(What to work on)
For the entries below, report every line that includes the word "specifications".

(Source texts of formatted documents)

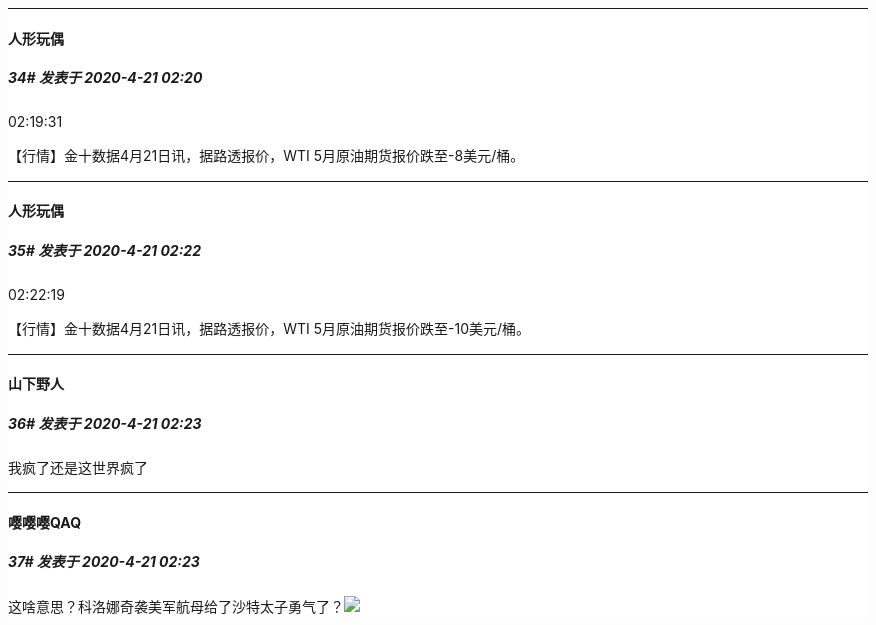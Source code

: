 





*****

####  人形玩偶  
##### 34#       发表于 2020-4-21 02:20




02:19:31        

【行情】金十数据4月21日讯，据路透报价，WTI 5月原油期货报价跌至-8美元/桶。







*****

####  人形玩偶  
##### 35#       发表于 2020-4-21 02:22




02:22:19        

【行情】金十数据4月21日讯，据路透报价，WTI 5月原油期货报价跌至-10美元/桶。







*****

####  山下野人  
##### 36#       发表于 2020-4-21 02:23




我疯了还是这世界疯了







*****

####  嘤嘤嘤QAQ  
##### 37#       发表于 2020-4-21 02:23




这啥意思？科洛娜奇袭美军航母给了沙特太子勇气了？<img src="https://static.saraba1st.com/image/smiley/face2017/002.png" referrerpolicy="no-referrer">


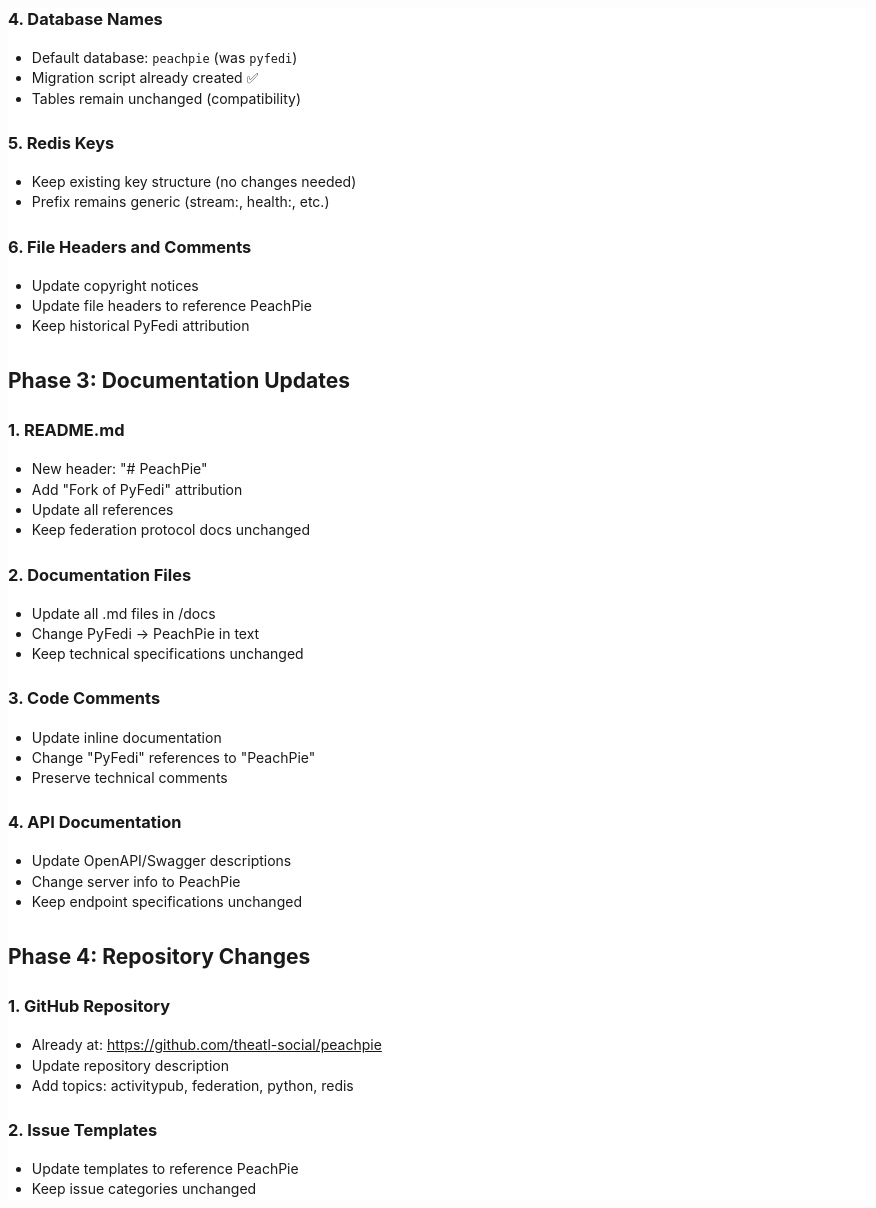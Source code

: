### 4. Database Names
- Default database: `peachpie` (was `pyfedi`)
- Migration script already created ✅
- Tables remain unchanged (compatibility)

### 5. Redis Keys
- Keep existing key structure (no changes needed)
- Prefix remains generic (stream:, health:, etc.)

### 6. File Headers and Comments
- Update copyright notices
- Update file headers to reference PeachPie
- Keep historical PyFedi attribution

## Phase 3: Documentation Updates

### 1. README.md
- New header: "# PeachPie"
- Add "Fork of PyFedi" attribution
- Update all references
- Keep federation protocol docs unchanged

### 2. Documentation Files
- Update all .md files in /docs
- Change PyFedi → PeachPie in text
- Keep technical specifications unchanged

### 3. Code Comments
- Update inline documentation
- Change "PyFedi" references to "PeachPie"
- Preserve technical comments

### 4. API Documentation
- Update OpenAPI/Swagger descriptions
- Change server info to PeachPie
- Keep endpoint specifications unchanged

## Phase 4: Repository Changes

### 1. GitHub Repository
- Already at: https://github.com/theatl-social/peachpie
- Update repository description
- Add topics: activitypub, federation, python, redis

### 2. Issue Templates
- Update templates to reference PeachPie
- Keep issue categories unchanged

(Answer space)
- Keep technical specifications unchanged
- Keep endpoint specifications unchanged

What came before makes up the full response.